• **About this exercise**
The data beneath this task is to be duplicated exactly, in its entirety.

(Collected data)
[Start of Attachment]

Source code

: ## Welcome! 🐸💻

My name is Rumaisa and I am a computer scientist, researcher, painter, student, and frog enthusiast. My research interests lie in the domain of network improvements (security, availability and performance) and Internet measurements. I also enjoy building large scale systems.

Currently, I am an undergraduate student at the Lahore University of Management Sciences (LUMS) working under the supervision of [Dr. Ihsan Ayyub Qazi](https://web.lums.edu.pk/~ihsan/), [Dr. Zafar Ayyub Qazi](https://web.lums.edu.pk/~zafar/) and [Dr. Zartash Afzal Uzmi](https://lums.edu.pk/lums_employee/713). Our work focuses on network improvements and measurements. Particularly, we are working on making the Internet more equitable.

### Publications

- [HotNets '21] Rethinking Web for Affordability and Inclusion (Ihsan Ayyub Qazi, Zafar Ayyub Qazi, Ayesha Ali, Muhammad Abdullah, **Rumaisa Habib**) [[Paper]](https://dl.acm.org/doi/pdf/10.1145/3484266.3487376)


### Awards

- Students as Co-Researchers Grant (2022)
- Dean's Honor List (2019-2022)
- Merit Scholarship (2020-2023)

[End of Attachment]

• **Response to the task**
Source code

: ## Welcome! 🐸💻

My name is Rumaisa and I am a computer scientist, researcher, painter, student, and frog enthusiast. My research interests lie in the domain of network improvements (security, availability and performance) and Internet measurements. I also enjoy building large scale systems.

Currently, I am an undergraduate student at the Lahore University of Management Sciences (LUMS) working under the supervision of [Dr. Ihsan Ayyub Qazi](https://web.lums.edu.pk/~ihsan/), [Dr. Zafar Ayyub Qazi](https://web.lums.edu.pk/~zafar/) and [Dr. Zartash Afzal Uzmi](https://lums.edu.pk/lums_employee/713). Our work focuses on network improvements and measurements. Particularly, we are working on making the Internet more equitable.

### Publications

- [HotNets '21] Rethinking Web for Affordability and Inclusion (Ihsan Ayyub Qazi, Zafar Ayyub Qazi, Ayesha Ali, Muhammad Abdullah, **Rumaisa Habib**) [[Paper]](https://dl.acm.org/doi/pdf/10.1145/3484266.3487376)


### Awards

- Students as Co-Researchers Grant (2022)
- Dean's Honor List (2019-2022)
- Merit Scholarship (2020-2023)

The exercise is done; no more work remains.